September 2010  

" Meditate, dance to your own rhythm and watch synchronicity happen. "
 ~ Sheryl Worthington Turgeon

Tasty Ways to Tame Your Allergies


It seems we had the “Perfect Storm,” for this fall’s allergy season—a cold winter followed by a sudden and sustained warming trend, along with widespread growth of plant life due to global warming.

And the climate isn’t expected to improve any time soon, according to Meteorologist Carl Parker of The Weather Channel. “Carbon dioxide has increased in the past 100 years and plants thrive on increasing levels of CO2. Some types of pollens have doubled because of climate change,” Parker said.

Does this mean allergy sufferers are doomed to years of popping antihistamines and other pharmaceuticals? Not at all! Of course the first line of defense is to avoid pollen on high count days by staying inside with the windows closed. If you must go outdoors, it’s best to avoid the morning hours when the pollen is much worse. If you use an air filter or ionizer when sleeping, it can help reduce allergy symptoms as well.

The more long-term approach is to strengthen your immune system through targeted nutrition, exercise and rest. Foods that reduce inflammation, such as those containing Vitamin C, which lowers histamine levels and boosts hormones to reduce allergies include citrus fruits, broccoli, leafy greens, peppers, strawberries and tomatoes.

You can prolong the benefits of Vitamin C in your body by eating fruits and vegetables high in bioflavanoids, such as Brussels sprouts, oranges, blueberries, grapes and cherries. They also strengthen the immune system and reduce histamine production.

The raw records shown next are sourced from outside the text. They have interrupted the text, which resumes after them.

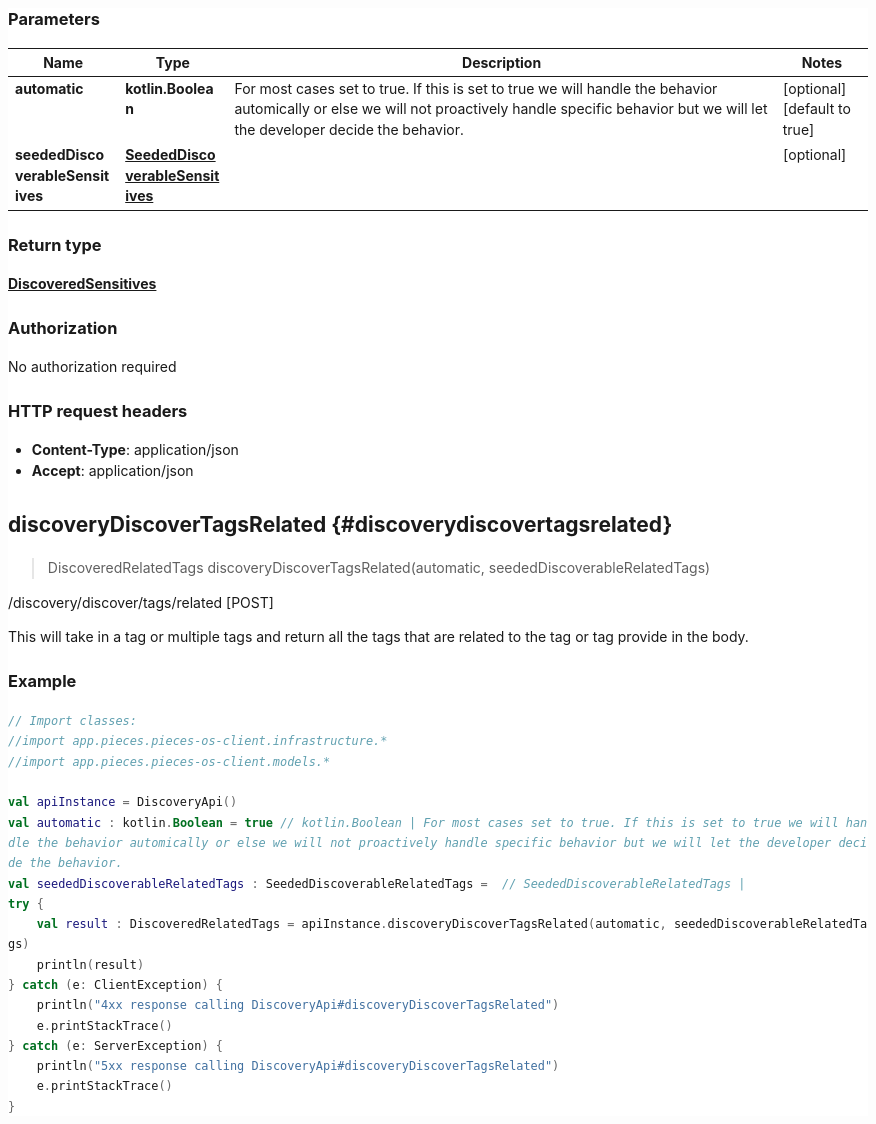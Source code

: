 ### Parameters

Name | Type | Description  | Notes
------------- | ------------- | ------------- | -------------
 **automatic** | **kotlin.Boolean**| For most cases set to true. If this is set to true we will handle the behavior automically or else we will not proactively handle specific behavior but we will let the developer decide the behavior. | [optional] [default to true]
 **seededDiscoverableSensitives** | [**SeededDiscoverableSensitives**](../models/SeededDiscoverableSensitives)|  | [optional]

### Return type

[**DiscoveredSensitives**](../models/DiscoveredSensitives)

### Authorization

No authorization required

### HTTP request headers

 - **Content-Type**: application/json
 - **Accept**: application/json

## **discoveryDiscoverTagsRelated** {#discoverydiscovertagsrelated}
> DiscoveredRelatedTags discoveryDiscoverTagsRelated(automatic, seededDiscoverableRelatedTags)

/discovery/discover/tags/related [POST]

This will take in a tag or multiple tags and return all the tags that are related to the tag or tag provide in the body.

### Example
```kotlin
// Import classes:
//import app.pieces.pieces-os-client.infrastructure.*
//import app.pieces.pieces-os-client.models.*

val apiInstance = DiscoveryApi()
val automatic : kotlin.Boolean = true // kotlin.Boolean | For most cases set to true. If this is set to true we will handle the behavior automically or else we will not proactively handle specific behavior but we will let the developer decide the behavior.
val seededDiscoverableRelatedTags : SeededDiscoverableRelatedTags =  // SeededDiscoverableRelatedTags | 
try {
    val result : DiscoveredRelatedTags = apiInstance.discoveryDiscoverTagsRelated(automatic, seededDiscoverableRelatedTags)
    println(result)
} catch (e: ClientException) {
    println("4xx response calling DiscoveryApi#discoveryDiscoverTagsRelated")
    e.printStackTrace()
} catch (e: ServerException) {
    println("5xx response calling DiscoveryApi#discoveryDiscoverTagsRelated")
    e.printStackTrace()
}
```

Mushrooms, broccoli, and sunflower seeds are great sources of pantothenic acid or Vitamin B5. This vitamin stimulates antibody production and is referred to as the anti-stress vitamin. According to Roger Williams, Professor of Biochemistry at the University of Texas, 500 milligrams of pantothenic acid taken daily will do wonders in the treatment of hay fever and pollen-type allergies.

Foods like flaxseed, fish, and walnuts provide us with Omega 3 fatty acids, which are called essential fatty acids because the body must obtain them from food. They reduce the inflammation in the body that accompany allergic responses.

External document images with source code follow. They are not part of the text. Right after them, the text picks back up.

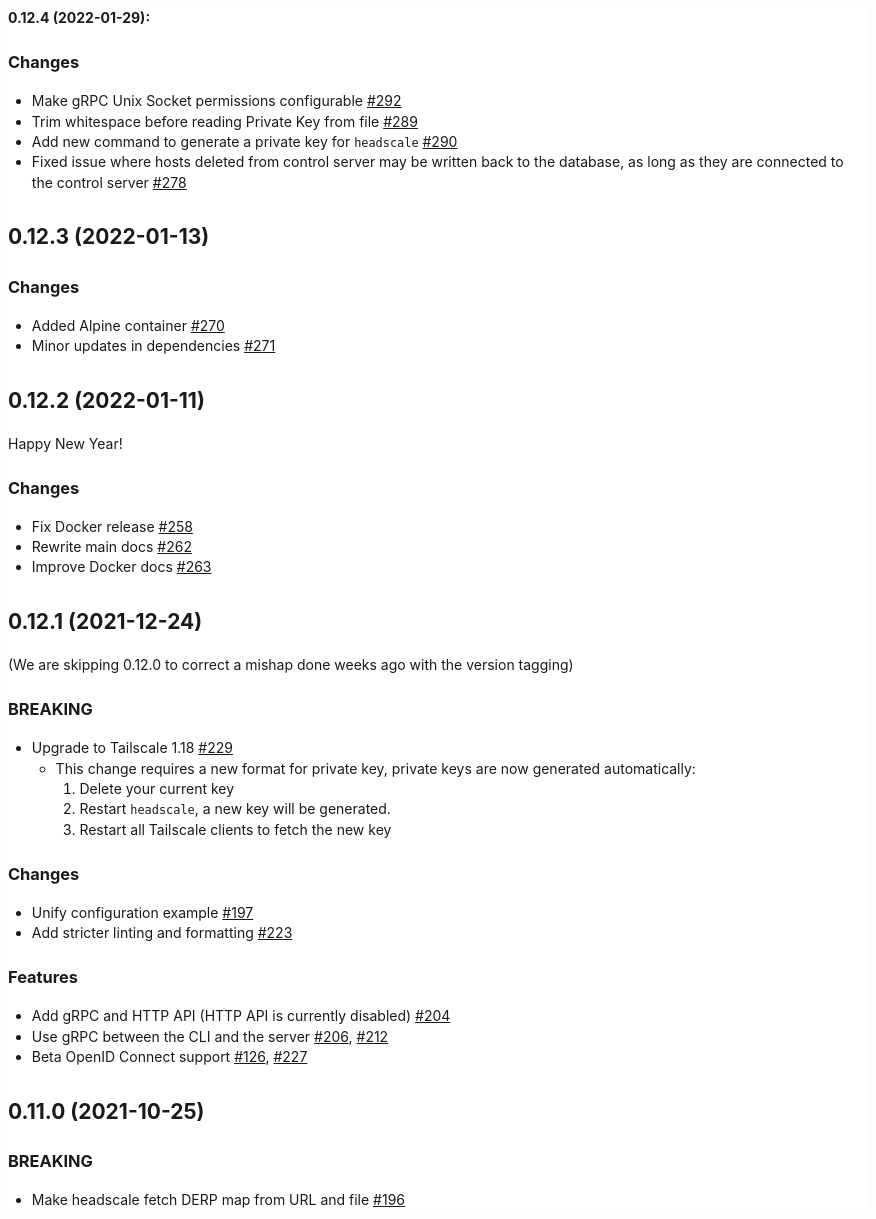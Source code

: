 **0.12.4 (2022-01-29):**

### Changes

- Make gRPC Unix Socket permissions configurable [#292](https://github.com/juanfont/headscale/pull/292)
- Trim whitespace before reading Private Key from file [#289](https://github.com/juanfont/headscale/pull/289)
- Add new command to generate a private key for `headscale` [#290](https://github.com/juanfont/headscale/pull/290)
- Fixed issue where hosts deleted from control server may be written back to the database, as long as they are connected to the control server [#278](https://github.com/juanfont/headscale/pull/278)

## 0.12.3 (2022-01-13)

### Changes

- Added Alpine container [#270](https://github.com/juanfont/headscale/pull/270)
- Minor updates in dependencies [#271](https://github.com/juanfont/headscale/pull/271)

## 0.12.2 (2022-01-11)

Happy New Year!

### Changes

- Fix Docker release [#258](https://github.com/juanfont/headscale/pull/258)
- Rewrite main docs [#262](https://github.com/juanfont/headscale/pull/262)
- Improve Docker docs [#263](https://github.com/juanfont/headscale/pull/263)

## 0.12.1 (2021-12-24)

(We are skipping 0.12.0 to correct a mishap done weeks ago with the version tagging)

### BREAKING

- Upgrade to Tailscale 1.18 [#229](https://github.com/juanfont/headscale/pull/229)
  - This change requires a new format for private key, private keys are now generated automatically:
    1. Delete your current key
    2. Restart `headscale`, a new key will be generated.
    3. Restart all Tailscale clients to fetch the new key

### Changes

- Unify configuration example [#197](https://github.com/juanfont/headscale/pull/197)
- Add stricter linting and formatting [#223](https://github.com/juanfont/headscale/pull/223)

### Features

- Add gRPC and HTTP API (HTTP API is currently disabled) [#204](https://github.com/juanfont/headscale/pull/204)
- Use gRPC between the CLI and the server [#206](https://github.com/juanfont/headscale/pull/206), [#212](https://github.com/juanfont/headscale/pull/212)
- Beta OpenID Connect support [#126](https://github.com/juanfont/headscale/pull/126), [#227](https://github.com/juanfont/headscale/pull/227)

## 0.11.0 (2021-10-25)

### BREAKING

- Make headscale fetch DERP map from URL and file [#196](https://github.com/juanfont/headscale/pull/196)
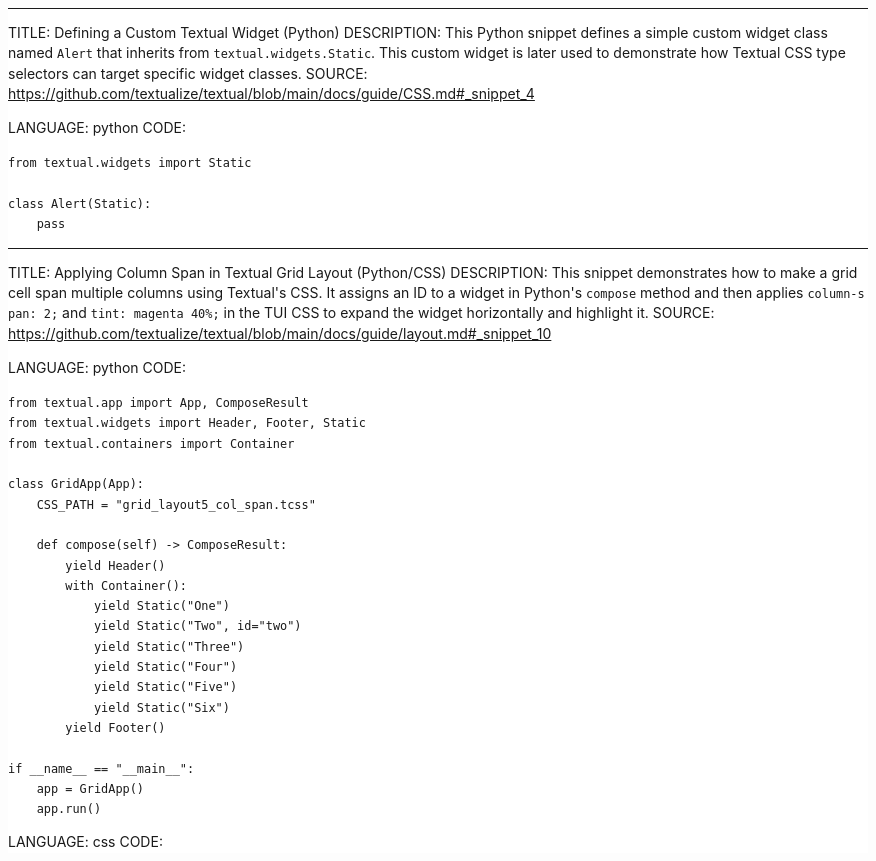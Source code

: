 ----------------------------------------

TITLE: Defining a Custom Textual Widget (Python)
DESCRIPTION: This Python snippet defines a simple custom widget class named `Alert` that inherits from `textual.widgets.Static`. This custom widget is later used to demonstrate how Textual CSS type selectors can target specific widget classes.
SOURCE: <https://github.com/textualize/textual/blob/main/docs/guide/CSS.md#_snippet_4>

LANGUAGE: python
CODE:

```
from textual.widgets import Static

class Alert(Static):
    pass
```

----------------------------------------

TITLE: Applying Column Span in Textual Grid Layout (Python/CSS)
DESCRIPTION: This snippet demonstrates how to make a grid cell span multiple columns using Textual's CSS. It assigns an ID to a widget in Python's `compose` method and then applies `column-span: 2;` and `tint: magenta 40%;` in the TUI CSS to expand the widget horizontally and highlight it.
SOURCE: <https://github.com/textualize/textual/blob/main/docs/guide/layout.md#_snippet_10>

LANGUAGE: python
CODE:

```
from textual.app import App, ComposeResult
from textual.widgets import Header, Footer, Static
from textual.containers import Container

class GridApp(App):
    CSS_PATH = "grid_layout5_col_span.tcss"

    def compose(self) -> ComposeResult:
        yield Header()
        with Container():
            yield Static("One")
            yield Static("Two", id="two")
            yield Static("Three")
            yield Static("Four")
            yield Static("Five")
            yield Static("Six")
        yield Footer()

if __name__ == "__main__":
    app = GridApp()
    app.run()
```

LANGUAGE: css
CODE:
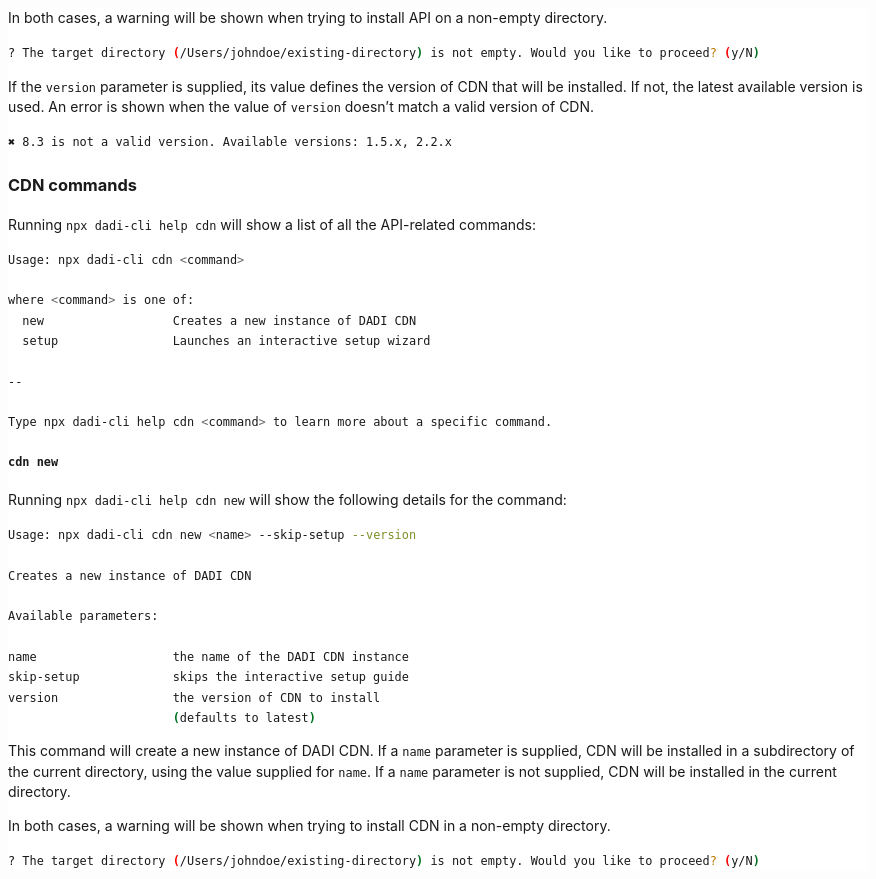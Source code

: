In both cases, a warning will be shown when trying to install API on a non-empty directory.

```sh
? The target directory (/Users/johndoe/existing-directory) is not empty. Would you like to proceed? (y/N)
```

If the `version` parameter is supplied, its value defines the version of CDN that will be installed. If not, the latest available version is used. An error is shown when the value of `version` doesn’t match a valid version of CDN.

```sh
✖ 8.3 is not a valid version. Available versions: 1.5.x, 2.2.x
```

### CDN commands

Running `npx dadi-cli help cdn` will show a list of all the API-related commands:

```sh
Usage: npx dadi-cli cdn <command>

where <command> is one of:
  new                  Creates a new instance of DADI CDN
  setup                Launches an interactive setup wizard

--

Type npx dadi-cli help cdn <command> to learn more about a specific command.

```

#### `cdn new`

Running `npx dadi-cli help cdn new` will show the following details for the command:

```sh
Usage: npx dadi-cli cdn new <name> --skip-setup --version

Creates a new instance of DADI CDN

Available parameters:

name                   the name of the DADI CDN instance
skip-setup             skips the interactive setup guide
version                the version of CDN to install
                       (defaults to latest)
```

This command will create a new instance of DADI CDN. If a `name` parameter is supplied, CDN will be installed in a subdirectory of the current directory, using the value supplied for `name`. If a `name` parameter is not supplied, CDN will be installed in the current directory.

In both cases, a warning will be shown when trying to install CDN in a non-empty directory.

```sh
? The target directory (/Users/johndoe/existing-directory) is not empty. Would you like to proceed? (y/N)
```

So what would be the perfect dinner for the “Perfect Storm” of allergens? See below for a couple of ideas and eat your way to delicious health!



Orange Pepper Salmon  

Ingredients:  

2 pounds wild salmon
1/4 cup fresh squeezed orange juice
freshly grated orange peel
1/2 teaspoon Herbamare or sea salt
freshly ground black pepper
extra virgin olive oil

Dressing:

DRESSING

OPTIONS:  

OPTIONS

Directions:

Preheat your oven to 400 degrees F.

Rinse your salmon fillet and pat dry with a paper towel. Cut it into 6 fillets. Arrange fillets on a baking sheet or large glass baking dish. 

Drizzle orange juice over the fillets, then sprinkle each with a little grated orange peel. I use my microplane fine grater to do this. Make sure you do it before you juice your orange. You'll want the zest from the whole orange. 

Sprinkle with Herbamare (or sea salt) and plenty of freshly ground black pepper. Drizzle each fillet with a little olive oil.

Wild Alaskan Sockeye Salmon takes only about 8 minutes to cook at 400 degrees.

(Used with permission from the Whole Life Nutrition Kitchen)

 

Roasted Brussels Sprouts with Chopped Walnuts  

Ingredients:  

2 Cs Brussels Sprouts, ends trimmed and sliced in half
½ C Walnuts chopped fine
1 to 2 Tbs Organic Coconut Oil
Celtic sea salt and freshly ground black pepper

Directions:

Preheat oven to 425 degrees F.

Place brussel sprouts in baking dish and toss with coconut oil and chopped walnuts. Turn each of them so the cut side is down. Roast for 10 to 15 minutes, depending on the size. Sprinkle with sea salt and pepper.

 

7-Minute Sweet Potatoes

Ingredients:  

2 Sweet Potatoes cut into 1-inch cubes (If organic, no need to peel)
¼ t Rosemary
Celtic sea salt and freshly ground black pepper
1 t Organic coconut oil or butter

Directions:

Steam cubed sweet potatoes for 7 minutes.
Add rosemary, sea salt and pepper. Drizzle with organic coconut oil or butter.